Illinois trusts are subject to a number of taxes not imposed in other states. A non-resident trust is subject to the tax to the extent that the income is generated in Illinois or apportioned to Illinois. Resident trusts, on the other hand, are taxed on all income, regardless of the source. With respect to a trust, if the grantor was a resident of Illinois, at her death it is still considered an Illinois trust, even if none of the trustees or beneficiaries has a nexus to Illinois.
In Linn v. Illinois Department of Revenue, the case involved a trust established in 1961 by A.N. Pritzker, an Illinois resident. The trust was initially administered by Illinois trustees pursuant to Illinois law. In 2002, pursuant to powers vested in the trustee in the trust instrument, the trustee distributed the trust property to a new trust (the “Texas Trust”).
Although the Texas Trust generally provided for administration under Texas law, certain provisions of the trust instrument continued to be interpreted under Illinois law. The Texas Trust was subsequently modified by a Texas court to eliminate all references to Illinois law, and the trustee filed the Texas Trust’s 2006 Illinois tax return on a nonresident basis. At that time no non-contingent trust beneficiary resided in Illinois, no trust office holder resided in Illinois, no trust assets were outside Illinois and Illinois law was not referenced in the trust instrument.
The Illinois Department of Revenue (the “IDR”) determined that the trust was a resident trust and that, as such, the trust should continue to be subject to Illinois income tax. The trustee countered that the imposition of Illinois tax under these circumstances was unconstitutional as a violation of the due process clause and the commerce clause. The court sided with the trustee based on due process grounds (not reaching the commerce clause arguments), and recited the following requirements for a statute to sustain a due process challenge: (1) a minimum connection must exist between the state and the person, property, or transaction it seeks to tax, and (2) the income attributed to the state for tax purposes must be rationally related to values with the taxing state.
The IDR argued that significant connections with Illinois existed, maintaining that the trust owed its very existence to Illinois and listing numerous legal benefits Illinois provides to the trustees and beneficiaries. The court disagreed with the testamentary trust cases the IDR relied on, finding that an inter vivos (revocable – during life) trust’s connections with a state are more attenuated than in the case of a testamentary (after death) trust.
Further, the court found that the Texas Trust wasn’t created under Illinois law, but rather by a power granted to the trustees under the original trust instrument. The court proceeded to dismiss the trust’s historical connections to Illinois and focused on contemporaneous connections finding that “what happened historically with the trust in Illinois courts and under Illinois law has no bearing on the 2006 tax year.” For 2006, the court concluded that the trust received the benefits and protections of Texas law, not Illinois law.

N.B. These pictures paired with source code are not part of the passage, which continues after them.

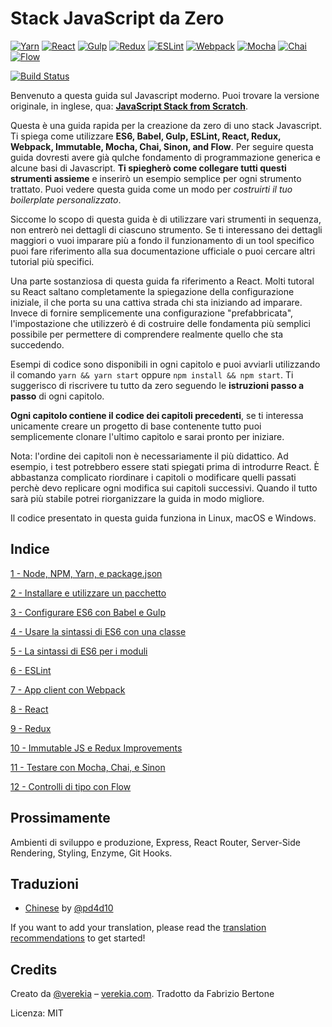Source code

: # Stack JavaScript da Zero

[![Yarn](/img/yarn.png)](https://yarnpkg.com/)
[![React](/img/react.png)](https://facebook.github.io/react/)
[![Gulp](/img/gulp.png)](http://gulpjs.com/)
[![Redux](/img/redux.png)](http://redux.js.org/)
[![ESLint](/img/eslint.png)](http://eslint.org/)
[![Webpack](/img/webpack.png)](https://webpack.github.io/)
[![Mocha](/img/mocha.png)](https://mochajs.org/)
[![Chai](/img/chai.png)](http://chaijs.com/)
[![Flow](/img/flow.png)](https://flowtype.org/)

[![Build Status](https://travis-ci.org/verekia/js-stack-from-scratch.svg?branch=master)](https://travis-ci.org/verekia/js-stack-from-scratch)

Benvenuto a questa guida sul Javascript moderno. 
Puoi trovare la versione originale, in inglese, qua: [**JavaScript Stack from Scratch**](https:/github.com/verekia/js-stack-from-scratch).

Questa è una guida rapida per la creazione da zero di uno stack Javascript. Ti spiega come utilizzare **ES6, Babel, Gulp, ESLint, React, Redux, Webpack, Immutable, Mocha, Chai, Sinon, and Flow**. Per seguire questa guida dovresti avere già qulche fondamento di programmazione generica e alcune basi di Javascript. **Ti spiegherò come collegare tutti questi strumenti assieme** e  inserirò un esempio semplice per ogni strumento trattato. Puoi vedere questa guida come un modo per *costruirti il tuo boilerplate personalizzato*.

Siccome lo scopo di questa guida è di utilizzare vari strumenti in sequenza, non entrerò nei dettagli di ciascuno strumento. Se ti interessano dei dettagli maggiori o vuoi imparare più a fondo il funzionamento di un tool specifico puoi fare riferimento alla sua documentazione ufficiale o puoi cercare altri tutorial più specifici. 

Una parte sostanziosa di questa guida fa riferimento a React. Molti tutoral su React saltano completamente la spiegazione della configurazione iniziale, il che porta su una cattiva strada chi sta iniziando ad imparare. Invece di fornire semplicemente una configurazione "prefabbricata", l'impostazione che utilizzerò é di costruire delle fondamenta più semplici possibile per permettere di comprendere realmente quello che sta succedendo.

Esempi di codice sono disponibili in ogni capitolo e puoi avviarli utilizzando il comando `yarn && yarn start` oppure `npm install && npm start`. Ti suggerisco di riscrivere tu tutto da zero seguendo le **istruzioni passo a passo** di ogni capitolo.

**Ogni capitolo contiene il codice dei capitoli precedenti**, se ti interessa unicamente creare un progetto di base contenente tutto puoi semplicemente clonare l'ultimo capitolo e sarai pronto per iniziare.

Nota: l'ordine dei capitoli non è necessariamente il più didattico. Ad esempio, i test potrebbero essere stati spiegati prima di introdurre React. È abbastanza complicato riordinare i capitoli o modificare quelli passati perchè devo replicare ogni modifica sui capitoli successivi. Quando il tutto sarà più stabile potrei riorganizzare la guida in modo migliore.

Il codice presentato in questa guida funziona in Linux, macOS e Windows.

## Indice

[1 - Node, NPM, Yarn, e package.json](/tutorial/1-node-npm-yarn-package-json)

[2 - Installare e utilizzare un pacchetto](/tutorial/2-packages)

[3 - Configurare ES6 con Babel e Gulp](/tutorial/3-es6-babel-gulp)

[4 - Usare la sintassi di ES6 con una classe](/tutorial/4-es6-syntax-class)

[5 - La sintassi di ES6 per i moduli](/tutorial/5-es6-modules-syntax)

[6 - ESLint](/tutorial/6-eslint)

[7 - App client con Webpack](/tutorial/7-client-webpack)

[8 - React](/tutorial/8-react)

[9 - Redux](/tutorial/9-redux)

[10 - Immutable JS e Redux Improvements](/tutorial/10-immutable-redux-improvements)

[11 - Testare con Mocha, Chai, e Sinon](/tutorial/11-testing-mocha-chai-sinon)

[12 - Controlli di tipo con Flow](/tutorial/12-flow)

## Prossimamente

Ambienti di sviluppo e produzione, Express, React Router, Server-Side Rendering, Styling, Enzyme, Git Hooks.

## Traduzioni

- [Chinese](https://github.com/pd4d10/js-stack-from-scratch) by [@pd4d10](http://github.com/pd4d10)

If you want to add your translation, please read the [translation recommendations](/how-to-translate.md) to get started!

## Credits

Creato da [@verekia](https://twitter.com/verekia) – [verekia.com](http://verekia.com/).
Tradotto da Fabrizio Bertone

Licenza: MIT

Imagine if the trustees had never decanted the original Illinois trust into a Texas trust. Then Texas law would not have applied and it is likely that Illinois taxes would still have been imposed. Texas, like Florida, has no state income tax. The fact that the trustees were able to move the trust from a state that taxes trust income (Illinois) to a state that does not (Texas) resulted in significant savings for the trust beneficiaries.
This is an important lesson for those that have moved their residences to Florida but have not updated their wills and trusts to Florida law. Chances are, the former home state taxes income, and if the laws of that state are broad reaching (as many are) then taxes may be assessed.